La Cassazione, infatti, già con la sentenza 2217/2006 si sono espressi affermando che “La documentazione extracontabile legittimamente reperita presso il contribuente, quand’anche risolventesi in annotazioni personali dell’imprenditore, costituisce elemento probatorio, ancorché meramente presuntivo, utilmente valutabile in   sede   di accertamento…, indipendentemente dal contestuale riscontro di irregolarità nella tenuta della contabilità e di inadempimenti di obblighi di legge”.Successivamente, gli stessi giudici di ultima istanza hanno contribuito a cristallizzare un costante orientamento giurisprudenziale, in tema di accertamento delle imposte sui redditi, secondo il quale “…la cosiddetta contabilità in nero, costituita da appunti personali ed informazioni dell’imprenditore, rappresenta un valido elemento indiziario, dotato dei requisiti di gravità, precisione e concordanza prescritti dall’art. 39 del D.P.R. 29 settembre 1973, n. 600, dovendo ricomprendersi tra le scritture contabili disciplinate dagli artt. 2709 e seguenti del codice civile tutti i documenti che registrino, in termini quantitativi o monetari, i singoli atti d’impresa ovvero rappresentino la situazione patrimoniale dell’imprenditore ed il risultato economico dell’attività svolta, ed incombendo al contribuente l’onere di fornire la prova contraria” (cfr Cassazione, 13061/2011, 10590/2011, 5947/2009, 25101/2008, 17817/2007, 14218/2007, 25610/2006 e 11459/2001).

 

La giurisprudenza di legittimità sulle ricostruzioni fondate sui consumi

Giova, infine, evidenziare che la pronuncia in commento si inserisce anche in un altro indirizzo giurisprudenziale di legittimità che ha visto più volte confermate le ricostruzioni indirette dei maggiori ricavi operate dall’Amministrazione finanziaria basate su tovagliometro, bottigliometro e recentemente anche sul farinometro.

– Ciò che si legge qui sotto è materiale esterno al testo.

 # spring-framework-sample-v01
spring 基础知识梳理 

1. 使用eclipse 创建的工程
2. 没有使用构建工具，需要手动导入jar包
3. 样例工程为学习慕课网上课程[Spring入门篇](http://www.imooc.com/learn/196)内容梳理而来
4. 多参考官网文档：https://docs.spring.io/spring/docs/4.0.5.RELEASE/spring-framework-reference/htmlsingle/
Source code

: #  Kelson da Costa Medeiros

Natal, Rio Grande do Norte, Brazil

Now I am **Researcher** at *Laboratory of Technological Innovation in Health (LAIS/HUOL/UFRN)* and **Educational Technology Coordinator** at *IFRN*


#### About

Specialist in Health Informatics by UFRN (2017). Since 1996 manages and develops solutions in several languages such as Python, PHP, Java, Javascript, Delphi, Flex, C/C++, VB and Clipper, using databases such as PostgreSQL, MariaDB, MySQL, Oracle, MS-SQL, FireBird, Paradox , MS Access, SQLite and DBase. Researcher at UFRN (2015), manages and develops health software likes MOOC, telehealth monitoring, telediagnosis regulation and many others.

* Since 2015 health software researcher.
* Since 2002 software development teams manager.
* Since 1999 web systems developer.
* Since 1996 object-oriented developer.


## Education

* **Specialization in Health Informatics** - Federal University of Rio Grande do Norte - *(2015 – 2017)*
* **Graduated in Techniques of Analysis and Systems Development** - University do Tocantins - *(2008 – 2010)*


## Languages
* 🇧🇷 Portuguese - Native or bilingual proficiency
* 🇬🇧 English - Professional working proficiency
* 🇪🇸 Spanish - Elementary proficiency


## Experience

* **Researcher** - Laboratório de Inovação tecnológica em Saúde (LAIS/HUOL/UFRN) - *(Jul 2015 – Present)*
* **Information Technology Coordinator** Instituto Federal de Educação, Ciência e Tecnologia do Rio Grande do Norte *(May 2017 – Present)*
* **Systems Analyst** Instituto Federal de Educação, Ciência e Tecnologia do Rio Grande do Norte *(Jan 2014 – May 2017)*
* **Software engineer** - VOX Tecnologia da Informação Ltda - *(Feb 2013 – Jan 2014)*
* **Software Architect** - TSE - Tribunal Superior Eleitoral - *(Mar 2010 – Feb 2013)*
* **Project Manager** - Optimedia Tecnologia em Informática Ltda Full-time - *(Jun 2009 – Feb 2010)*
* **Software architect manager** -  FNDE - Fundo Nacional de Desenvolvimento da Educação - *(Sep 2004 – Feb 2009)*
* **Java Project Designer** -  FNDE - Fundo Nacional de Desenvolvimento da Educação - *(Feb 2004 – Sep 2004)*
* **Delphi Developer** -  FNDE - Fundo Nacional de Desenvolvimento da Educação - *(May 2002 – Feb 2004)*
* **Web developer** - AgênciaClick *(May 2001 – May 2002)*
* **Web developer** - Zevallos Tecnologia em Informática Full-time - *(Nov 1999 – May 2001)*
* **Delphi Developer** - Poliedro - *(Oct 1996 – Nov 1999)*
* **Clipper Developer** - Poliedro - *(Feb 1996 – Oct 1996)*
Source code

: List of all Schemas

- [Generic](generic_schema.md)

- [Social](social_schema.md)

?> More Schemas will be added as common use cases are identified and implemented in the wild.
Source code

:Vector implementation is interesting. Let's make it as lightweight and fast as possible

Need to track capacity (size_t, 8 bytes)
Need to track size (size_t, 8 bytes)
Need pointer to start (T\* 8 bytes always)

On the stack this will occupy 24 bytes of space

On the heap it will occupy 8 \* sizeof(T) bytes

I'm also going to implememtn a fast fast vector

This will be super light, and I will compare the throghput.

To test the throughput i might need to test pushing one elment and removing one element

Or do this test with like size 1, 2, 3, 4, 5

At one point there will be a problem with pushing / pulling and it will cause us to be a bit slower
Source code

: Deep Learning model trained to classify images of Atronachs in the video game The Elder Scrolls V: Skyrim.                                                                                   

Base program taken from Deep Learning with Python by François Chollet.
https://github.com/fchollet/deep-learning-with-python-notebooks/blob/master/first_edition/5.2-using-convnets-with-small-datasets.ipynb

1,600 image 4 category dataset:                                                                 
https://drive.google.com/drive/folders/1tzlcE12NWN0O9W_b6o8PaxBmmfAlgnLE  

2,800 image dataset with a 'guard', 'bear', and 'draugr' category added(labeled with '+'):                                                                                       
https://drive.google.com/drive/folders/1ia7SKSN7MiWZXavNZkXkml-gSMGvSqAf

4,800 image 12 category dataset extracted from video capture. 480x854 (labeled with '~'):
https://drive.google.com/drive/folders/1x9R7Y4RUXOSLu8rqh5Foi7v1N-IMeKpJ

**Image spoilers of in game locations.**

La Cassazione ha, infatti, stabilito che l’accertamento induttivo, per quanto riguarda i ristoranti, può fondarsi sia sul numero di tovaglioli portati in lavanderia – che sono indice dei coperti e, quindi, degli incassi (sentenze 18475/2009, 8643/2007 e 9884/2002) – sia sul consumo di acqua minerale, costituendo lo stesso un elemento fondamentale, se non addirittura indispensabile, nelle consumazioni erogate (sentenza 17408/2010).

Nel luglio del 2011, con la sentenza 15580, i giudici di legittimità hanno ritenuto legittimo un avviso di accertamento induttivo, emesso nei confronti di un ristoratore, basato sul consumo di farina dando, quindi, via libera al farinometro.

 

Tutto ciò dimostra il costante apprezzamento della Corte suprema per la capillare attività di controllo effettuata dall’Agenzia delle Entrate, attraverso metodi induttivi di ricostruzione di maggiori ricavi. Le conferme più rilevanti si trovano nelle sentenze 22122/2010, 3542/2010, 21147/2009, 10077/2009, 13915/2009, 15754/2009, 13952/2008, 9884/2002, 6465/2002, 51/1999).